Section 5: Rules of Play
Game Length
- A regulation game is seven innings. The home team does not bat in the bottom of the seventh if it is already ahead.
- If the score is tied after seven innings, the game continues into extra innings.
Pitching
- The pitch is delivered underhand, typically with a windmill motion. The pitcher must begin with the required contact with the pitcher's plate and deliver in one continuous motion to the batter.
- The rules govern the legal start position, the step, and the permitted drag of the pivot foot; a delivery that does not meet these requirements is an illegal pitch.
- The pitcher is allowed a set number of warm-up pitches between innings and when entering as a substitute.
- Pace-of-play provisions limit the time the pitcher and batter may take between pitches.
Base Running
- No leadoffs: A base runner may not leave the base until the pitch is released by the pitcher. Leaving early is an out (or the play is otherwise penalized as provided in the rules).
- Stealing: Once the pitch is released, runners may attempt to steal.
- Look-back rule: When the pitcher has possession of the ball within the pitcher's circle, a runner off a base must immediately and continuously move to a base; failing to commit results in the runner being declared out.
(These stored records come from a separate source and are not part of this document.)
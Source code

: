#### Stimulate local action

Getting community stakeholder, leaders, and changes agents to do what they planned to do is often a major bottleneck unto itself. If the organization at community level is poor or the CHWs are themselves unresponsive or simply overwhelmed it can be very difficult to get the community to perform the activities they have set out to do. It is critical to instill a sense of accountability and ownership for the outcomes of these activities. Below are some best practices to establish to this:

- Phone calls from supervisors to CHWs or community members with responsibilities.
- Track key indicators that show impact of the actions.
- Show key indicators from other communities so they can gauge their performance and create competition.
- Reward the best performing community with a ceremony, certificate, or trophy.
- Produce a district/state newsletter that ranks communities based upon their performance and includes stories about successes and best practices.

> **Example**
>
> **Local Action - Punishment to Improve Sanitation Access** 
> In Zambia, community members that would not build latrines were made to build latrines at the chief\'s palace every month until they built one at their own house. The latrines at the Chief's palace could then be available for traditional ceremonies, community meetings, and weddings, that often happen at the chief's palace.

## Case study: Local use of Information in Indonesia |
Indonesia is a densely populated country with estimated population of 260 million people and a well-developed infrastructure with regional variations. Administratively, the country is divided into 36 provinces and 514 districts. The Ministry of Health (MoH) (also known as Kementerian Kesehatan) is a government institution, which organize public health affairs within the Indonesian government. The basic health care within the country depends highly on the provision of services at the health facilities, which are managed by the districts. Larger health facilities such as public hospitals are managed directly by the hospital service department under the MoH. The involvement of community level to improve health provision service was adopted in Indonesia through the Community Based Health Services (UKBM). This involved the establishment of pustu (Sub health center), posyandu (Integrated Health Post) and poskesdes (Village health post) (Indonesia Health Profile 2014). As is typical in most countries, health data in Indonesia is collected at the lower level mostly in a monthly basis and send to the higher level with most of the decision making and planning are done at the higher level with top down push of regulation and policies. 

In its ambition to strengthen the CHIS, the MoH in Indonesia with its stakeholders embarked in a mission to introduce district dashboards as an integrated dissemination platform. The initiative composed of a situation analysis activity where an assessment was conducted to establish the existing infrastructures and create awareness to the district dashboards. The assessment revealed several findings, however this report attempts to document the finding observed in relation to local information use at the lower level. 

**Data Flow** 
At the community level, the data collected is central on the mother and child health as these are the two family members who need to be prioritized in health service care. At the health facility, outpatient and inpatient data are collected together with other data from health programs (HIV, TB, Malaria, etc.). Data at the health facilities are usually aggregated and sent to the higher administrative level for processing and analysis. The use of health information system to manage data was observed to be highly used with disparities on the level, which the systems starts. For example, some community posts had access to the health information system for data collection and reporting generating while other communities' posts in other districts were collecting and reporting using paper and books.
- Collision / must-avoid contact: A runner must avoid malicious or deliberate contact with a fielder; the rules require the runner to slide or seek to avoid a fielder making a play, and flagrant contact results in the runner being declared out and possibly ejected.
Batting
- Batters hit in the order listed on the lineup card. A strikeout, a fly ball caught, or being thrown or tagged out retires the batter; reaching base safely keeps the inning alive.
- Bunting and slap hitting are legal offensive techniques and are common in the college game.
- A batter must remain within the batter's box as defined by the rules while hitting.
Conferences
- The rules limit the number of charged conferences — both defensive (coach visits to the pitcher) and offensive — a team may take in a game. Exceeding the defensive-conference limit requires the pitcher to be removed from the pitching position.
Run-Ahead Rule and Extra Innings
- Run-ahead ("mercy") rule: If one team is ahead by the rule's margin after the prescribed number of innings — commonly 8 or more runs after 5 innings — the game is ended.
- Extra-innings tiebreaker: Beginning in the prescribed extra inning, each half-inning starts with a base runner placed on second base (the player who made the last out of the previous inning, or a substitute), to speed the resolution of tied games.